3.2 Données des questionnaires de l’EMH

3.2.2 Facteurs liés à la variation des taux d’homicides selon le modèle dynamique de l’EMH

Dans cette section, les résultats concernant les facteurs susceptibles d’influencer les taux de criminalité seront rapportés. Nous aborderons d’abord les conditions sociales adverses. Ensuite, les facteurs facilitant la survenue de la violence seront présentés. Finalement, le fonctionnement du contrôle social formel sera détaillé. Il importe de souligner que la majorité de ces résultats sont basés sur des opinions recueillies auprès d’informateurs clés (Ouimet et Montmagny-Grenier, 2014).

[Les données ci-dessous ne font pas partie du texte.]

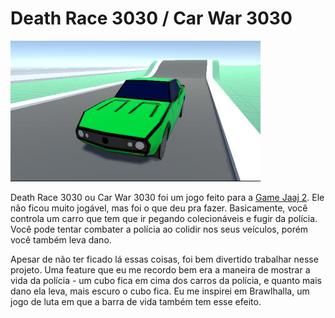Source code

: # Death Race 3030 / Car War 3030

![Game Thumbnail](presentation/game_thumbnail.jpg)

Death Race 3030 ou Car War 3030 foi um jogo feito para a [Game Jaaj 2](http://jams.gamejolt.io/gamejaaj2). Ele não ficou muito jogável, mas foi o que deu pra fazer. Basicamente, você controla um carro que tem que ir pegando colecionáveis e fugir da polícia. Você pode tentar combater a polícia ao colidir nos seus veículos, porém você também leva dano.

Apesar de não ter ficado lá essas coisas, foi bem divertido trabalhar nesse projeto. Uma feature que eu me recordo bem era a maneira de mostrar a vida da polícia - um cubo fica em cima dos carros da polícia, e quanto mais dano ela leva, mais escuro o
cubo fica. Eu me inspirei em Brawlhalla, um jogo de luta em que a barra de vida também tem esse efeito.
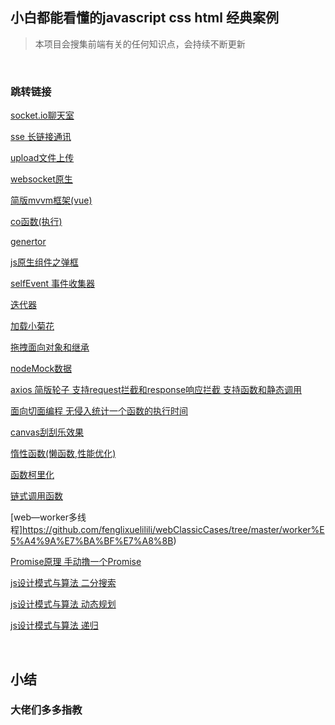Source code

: ## 小白都能看懂的javascript css html 经典案例

> 本项目会搜集前端有关的任何知识点，会持续不断更新

&emsp;

### 跳转链接



[socket.io聊天室](https://github.com/fenglixuelilili/webClassicCases/tree/master/socket.io%E8%81%8A%E5%A4%A9%E5%AE%A4)


[sse 长链接通讯](https://github.com/fenglixuelilili/webClassicCases/tree/master/sse%20%E9%95%BF%E9%93%BE%E6%8E%A5%E9%80%9A%E8%AE%AF)


[upload文件上传](https://github.com/fenglixuelilili/upload.js)


[websocket原生](https://github.com/fenglixuelilili/webClassicCases/tree/master/websocket%E5%8E%9F%E7%94%9F)


[简版mvvm框架(vue)](https://github.com/fenglixuelilili/webClassicCases/tree/master/%E7%AE%80%E7%89%88mvvm%E6%A1%86%E6%9E%B6(vue))


[co函数(执行)](https://github.com/fenglixuelilili/webClassicCases/blob/master/co%E5%87%BD%E6%95%B0(%E6%89%A7%E8%A1%8C).html)


[genertor](https://github.com/fenglixuelilili/webClassicCases/blob/master/genertor.html)


[js原生组件之弹框](https://github.com/fenglixuelilili/webClassicCases/blob/master/js%E5%8E%9F%E7%94%9F%E7%BB%84%E4%BB%B6%E4%B9%8B%E5%BC%B9%E6%A1%86.html)


[selfEvent 事件收集器](https://github.com/fenglixuelilili/webClassicCases/blob/master/selfEvent.js)


[迭代器](https://github.com/fenglixuelilili/webClassicCases/blob/master/%E8%BF%AD%E4%BB%A3%E5%99%A8.html)


[加载小菊花](https://github.com/fenglixuelilili/webClassicCases/blob/master/%E5%8A%A0%E8%BD%BD%E5%B0%8F%E8%8F%8A%E8%8A%B1.html)


[拖拽面向对象和继承](https://github.com/fenglixuelilili/webClassicCases/blob/master/%E6%8B%96%E6%8B%BD%E9%9D%A2%E5%90%91%E5%AF%B9%E8%B1%A1%E5%92%8C%E7%BB%A7%E6%89%BF.html)


[nodeMock数据](https://github.com/fenglixuelilili/-/blob/master/nodeMock%E6%95%B0%E6%8D%AE.js)

[axios 简版轮子 支持request拦截和response响应拦截 支持函数和静态调用](https://github.com/fenglixuelilili/webClassicCases/tree/master/axios(%E6%94%AF%E6%8C%81request%E6%8B%A6%E6%88%AA%E5%92%8Cresponse%E5%93%8D%E5%BA%94%E6%8B%A6%E6%88%AA%20%E6%94%AF%E6%8C%81%E5%87%BD%E6%95%B0%E5%92%8C%E9%9D%99%E6%80%81%E8%B0%83%E7%94%A8))

[面向切面编程 无侵入统计一个函数的执行时间](https://github.com/fenglixuelilili/webClassicCases/tree/master/js%E9%9D%A2%E5%90%91%E5%88%87%E9%9D%A2%E7%BC%96%E7%A8%8B%E6%A1%88%E4%BE%8B)

[canvas刮刮乐效果](https://github.com/fenglixuelilili/webClassicCases/tree/master/canvas/%E5%88%AE%E5%88%AE%E4%B9%90)

[惰性函数(懒函数,性能优化)](https://github.com/fenglixuelilili/webClassicCases/tree/master/JS%E9%AB%98%E9%98%B6)

[函数柯里化](https://github.com/fenglixuelilili/webClassicCases/tree/master/JS%E9%AB%98%E9%98%B6)

[链式调用函数](https://github.com/fenglixuelilili/webClassicCases/tree/master/JS%E9%AB%98%E9%98%B6)

[web—worker多线程]https://github.com/fenglixuelilili/webClassicCases/tree/master/worker%E5%A4%9A%E7%BA%BF%E7%A8%8B)

[Promise原理 手动撸一个Promise](https://github.com/fenglixuelilili/webClassicCases/blob/master/Promise/Promise%E5%8E%9F%E7%90%86.js)

[js设计模式与算法 二分搜索](https://github.com/fenglixuelilili/webClassicCases/blob/master/js%E8%AE%BE%E8%AE%A1%E6%A8%A1%E5%BC%8F%E4%B8%8E%E7%AE%97%E6%B3%95/%E4%BA%8C%E5%88%86%E6%90%9C%E7%B4%A2.js)


[js设计模式与算法 动态规划](https://github.com/fenglixuelilili/webClassicCases/blob/master/js%E8%AE%BE%E8%AE%A1%E6%A8%A1%E5%BC%8F%E4%B8%8E%E7%AE%97%E6%B3%95/%E5%8A%A8%E6%80%81%E8%A7%84%E5%88%92.js)

[js设计模式与算法 递归](https://github.com/fenglixuelilili/webClassicCases/blob/master/js%E8%AE%BE%E8%AE%A1%E6%A8%A1%E5%BC%8F%E4%B8%8E%E7%AE%97%E6%B3%95/%E9%80%92%E5%BD%92%E4%BC%98%E5%8C%96(%E5%8A%A0%E7%BC%93%E5%AD%98).js)

&emsp;

## 小结
### 大佬们多多指教
    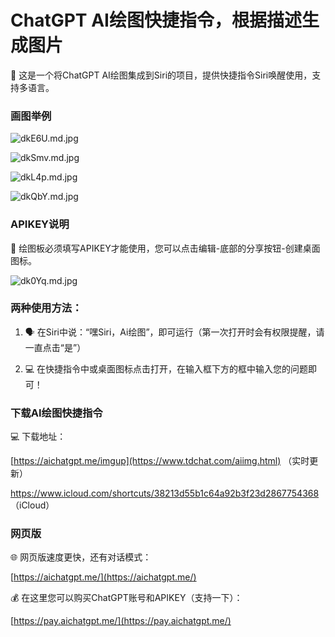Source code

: # ChatGPT AI绘图快捷指令，根据描述生成图片

🎉 这是一个将ChatGPT AI绘图集成到Siri的项目，提供快捷指令Siri唤醒使用，支持多语言。

### 画图举例

![dkE6U.md.jpg](https://img-blog.csdnimg.cn/img_convert/17d3ec3d9b5d83e379eae9a14aefdda3.jpeg)

![dkSmv.md.jpg](https://img-blog.csdnimg.cn/img_convert/dad2f37b9b465b9d8f5b391c89c282dc.jpeg)

![dkL4p.md.jpg](https://img-blog.csdnimg.cn/img_convert/b9da157913a2b6e7719858019c556c6f.jpeg)

![dkQbY.md.jpg](https://img-blog.csdnimg.cn/img_convert/d1c03b3eb12fd65373ded54f7cee3d48.jpeg)

### APIKEY说明

🔑 绘图板必须填写APIKEY才能使用，您可以点击编辑-底部的分享按钮-创建桌面图标。

![dk0Yq.md.jpg](https://img-blog.csdnimg.cn/img_convert/bee85bf57ae9d24eed02673f5dc5b3d0.jpeg)

### 两种使用方法：

1. 🗣️ 在Siri中说：“嘿Siri，Ai绘图”，即可运行（第一次打开时会有权限提醒，请一直点击“是”）


2. 💻 在快捷指令中或桌面图标点击打开，在输入框下方的框中输入您的问题即可！

### 下载AI绘图快捷指令

💻 下载地址：

[https://aichatgpt.me/imgup](https://www.tdchat.com/aiimg.html) （实时更新）

https://www.icloud.com/shortcuts/38213d55b1c64a92b3f23d2867754368 （iCloud）

### 网页版

🌐 网页版速度更快，还有对话模式：

[https://aichatgpt.me/](https://aichatgpt.me/)

💰 在这里您可以购买ChatGPT账号和APIKEY（支持一下）：

[https://pay.aichatgpt.me/](https://pay.aichatgpt.me/)

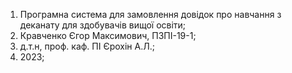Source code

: 1) Програмна система для замовлення довідок про навчання з деканату для здобувачів вищої освіти;
2) Кравченко Єгор Максимович, ПЗПІ-19-1;
3) д.т.н, проф. каф. ПІ Єрохін А.Л.;
4) 2023;
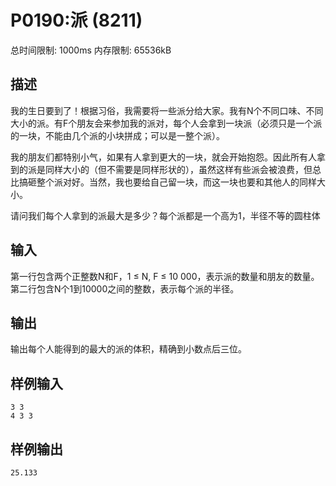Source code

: # P0190:派 (8211)
总时间限制: 1000ms 内存限制: 65536kB
## 描述
我的生日要到了！根据习俗，我需要将一些派分给大家。我有N个不同口味、不同大小的派。有F个朋友会来参加我的派对，每个人会拿到一块派（必须只是一个派的一块，不能由几个派的小块拼成；可以是一整个派）。

我的朋友们都特别小气，如果有人拿到更大的一块，就会开始抱怨。因此所有人拿到的派是同样大小的（但不需要是同样形状的），虽然这样有些派会被浪费，但总比搞砸整个派对好。当然，我也要给自己留一块，而这一块也要和其他人的同样大小。

请问我们每个人拿到的派最大是多少？每个派都是一个高为1，半径不等的圆柱体

## 输入
第一行包含两个正整数N和F，1 ≤ N, F ≤ 10 000，表示派的数量和朋友的数量。
第二行包含N个1到10000之间的整数，表示每个派的半径。

## 输出
输出每个人能得到的最大的派的体积，精确到小数点后三位。

## 样例输入
    3 3
    4 3 3

## 样例输出
    25.133


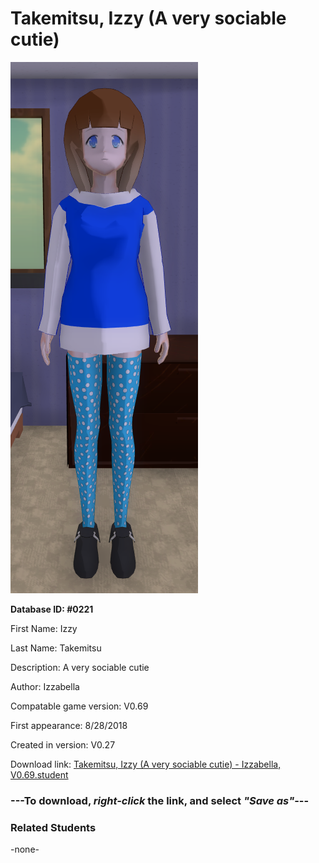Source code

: # Takemitsu, Izzy (A very sociable cutie)

<img src="../../Files/Images/Takemitsu, Izzy (A very sociable cutie).png" title="Takemitsu, Izzy (A very sociable cutie) - Izzabella, V0.69">

**Database ID: #0221**

First Name: Izzy

Last Name: Takemitsu

Description: A very sociable cutie

Author: Izzabella

Compatable game version: V0.69

First appearance: 8/28/2018

Created in version: V0.27

Download link: <a href="https://raw.githubusercontent.com/Arbiter1223/Daigaku-Gurashi-Custom-Students/master/Files/Student%20Files/Takemitsu%2C%20Izzy%20(A%20very%20sociable%20cutie)%20-%20Izzabella%2C%20V0.69.student">Takemitsu, Izzy (A very sociable cutie) - Izzabella, V0.69.student</a>

### ---**To download, _right-click_ the link, and select _"Save as"_**---

### Related Students

-none-
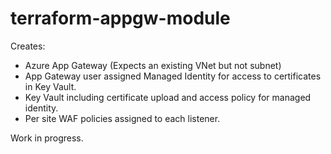 # terraform-appgw-module
Creates:

- Azure App Gateway (Expects an existing VNet but not subnet)
- App Gateway user assigned Managed Identity for access to certificates in Key Vault.
- Key Vault including certificate upload and access policy for managed identity.
- Per site WAF policies assigned to each listener.

Work in progress.
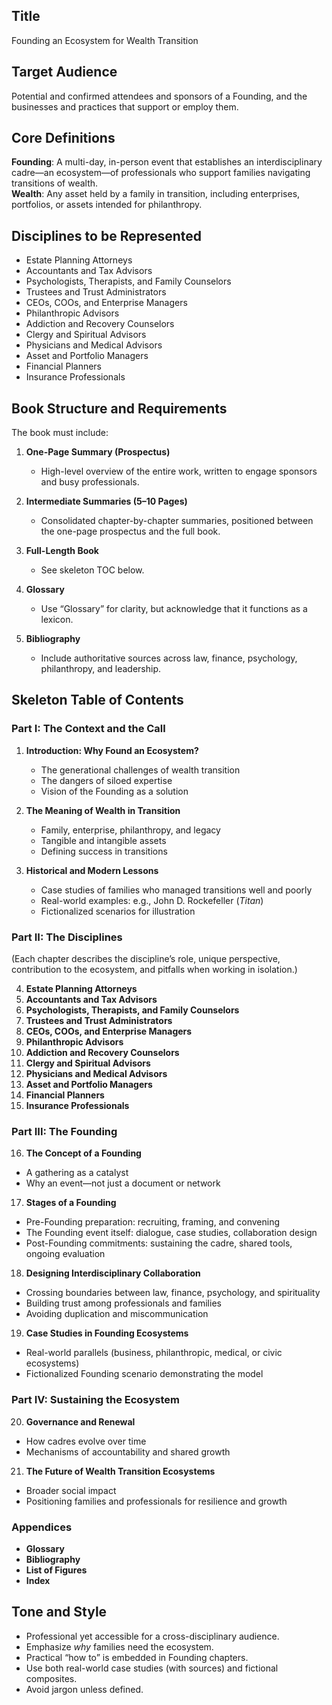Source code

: ## Title
Founding an Ecosystem for Wealth Transition

## Target Audience
Potential and confirmed attendees and sponsors of a Founding, and the businesses and practices that support or employ them.

## Core Definitions
**Founding**: A multi-day, in-person event that establishes an interdisciplinary cadre—an ecosystem—of professionals who support families navigating transitions of wealth.  
**Wealth**: Any asset held by a family in transition, including enterprises, portfolios, or assets intended for philanthropy.

## Disciplines to be Represented
- Estate Planning Attorneys
- Accountants and Tax Advisors
- Psychologists, Therapists, and Family Counselors
- Trustees and Trust Administrators
- CEOs, COOs, and Enterprise Managers
- Philanthropic Advisors
- Addiction and Recovery Counselors
- Clergy and Spiritual Advisors
- Physicians and Medical Advisors
- Asset and Portfolio Managers
- Financial Planners
- Insurance Professionals

## Book Structure and Requirements
The book must include:

1. **One-Page Summary (Prospectus)**  
   - High-level overview of the entire work, written to engage sponsors and busy professionals.  

2. **Intermediate Summaries (5–10 Pages)**  
   - Consolidated chapter-by-chapter summaries, positioned between the one-page prospectus and the full book.  

3. **Full-Length Book**  
   - See skeleton TOC below.  

4. **Glossary**  
   - Use “Glossary” for clarity, but acknowledge that it functions as a lexicon.  

5. **Bibliography**  
   - Include authoritative sources across law, finance, psychology, philanthropy, and leadership.  

## Skeleton Table of Contents

### Part I: The Context and the Call
1. **Introduction: Why Found an Ecosystem?**  
   - The generational challenges of wealth transition  
   - The dangers of siloed expertise  
   - Vision of the Founding as a solution  

2. **The Meaning of Wealth in Transition**  
   - Family, enterprise, philanthropy, and legacy  
   - Tangible and intangible assets  
   - Defining success in transitions  

3. **Historical and Modern Lessons**  
   - Case studies of families who managed transitions well and poorly  
   - Real-world examples: e.g., John D. Rockefeller (*Titan*)  
   - Fictionalized scenarios for illustration  

### Part II: The Disciplines
(Each chapter describes the discipline’s role, unique perspective, contribution to the ecosystem, and pitfalls when working in isolation.)  

4. **Estate Planning Attorneys**  
5. **Accountants and Tax Advisors**  
6. **Psychologists, Therapists, and Family Counselors**  
7. **Trustees and Trust Administrators**  
8. **CEOs, COOs, and Enterprise Managers**  
9. **Philanthropic Advisors**  
10. **Addiction and Recovery Counselors**  
11. **Clergy and Spiritual Advisors**  
12. **Physicians and Medical Advisors**  
13. **Asset and Portfolio Managers**  
14. **Financial Planners**  
15. **Insurance Professionals**

### Part III: The Founding
16. **The Concept of a Founding**  
   - A gathering as a catalyst  
   - Why an event—not just a document or network  

17. **Stages of a Founding**  
   - Pre-Founding preparation: recruiting, framing, and convening  
   - The Founding event itself: dialogue, case studies, collaboration design  
   - Post-Founding commitments: sustaining the cadre, shared tools, ongoing evaluation  

18. **Designing Interdisciplinary Collaboration**  
   - Crossing boundaries between law, finance, psychology, and spirituality  
   - Building trust among professionals and families  
   - Avoiding duplication and miscommunication  

19. **Case Studies in Founding Ecosystems**  
   - Real-world parallels (business, philanthropic, medical, or civic ecosystems)  
   - Fictionalized Founding scenario demonstrating the model  

### Part IV: Sustaining the Ecosystem
20. **Governance and Renewal**  
   - How cadres evolve over time  
   - Mechanisms of accountability and shared growth  

21. **The Future of Wealth Transition Ecosystems**  
   - Broader social impact  
   - Positioning families and professionals for resilience and growth  

### Appendices
- **Glossary**
- **Bibliography**
- **List of Figures**
- **Index**


## Tone and Style
- Professional yet accessible for a cross-disciplinary audience.  
- Emphasize *why* families need the ecosystem.  
- Practical “how to” is embedded in Founding chapters.  
- Use both real-world case studies (with sources) and fictional composites.  
- Avoid jargon unless defined.  

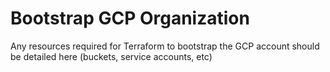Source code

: # Bootstrap GCP Organization

Any resources required for Terraform to bootstrap the GCP account should be detailed here (buckets, service accounts, etc)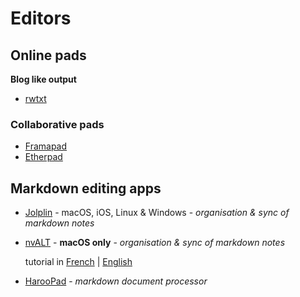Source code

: # Editors

## Online pads

**Blog like output**

* [rwtxt](https://rwtxt.com/rwtxt/about)

### **Collaborative pads**

* [Framapad](https://framapad.org)
* [Etherpad](https://github.com/ether/etherpad-lite)

## Markdown editing apps

* [Jolplin](https://github.com/laurent22/joplin/) - macOS, iOS, Linux & Windows - _organisation & sync of markdown notes_
* [nvALT](http://brettterpstra.com/projects/nvalt/) - **macOS only** - _organisation & sync of markdown notes_

  tutorial in [French](http://aya.io/blog/nvalt-prise-de-notes/) \| [English](http://bettermess.com/plain-text-primer-nvalt-101/)

* [HarooPad](http://pad.haroopress.com/) - _markdown document processor_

3.2.2.1 Conditions sociales adverses

Tout d’abord, Haïti présenterait certaines conditions sociales adverses propices à un taux de criminalité élevé. Dans les pays d’Amérique ayant des taux d’homicides plus faibles, comme le Canada et les États-Unis, l’âge médian de la population était plus élevé (respectivement 41.7 et 37.6 années). À titre comparatif, l’âge médian en Haïti était de 22.2, celui du Mexique de 27.3 et celui de la République Dominicaine de 27.1. Le seul pays présentant une population plus jeune que celle d’Haïti était le Honduras, dont l’âge médian était de 21.9. D’après les données colligées, les pays des Caraïbes et d’Amérique Latine présenteraient une structure démographique plus jeune que celle des nations nord-américaines.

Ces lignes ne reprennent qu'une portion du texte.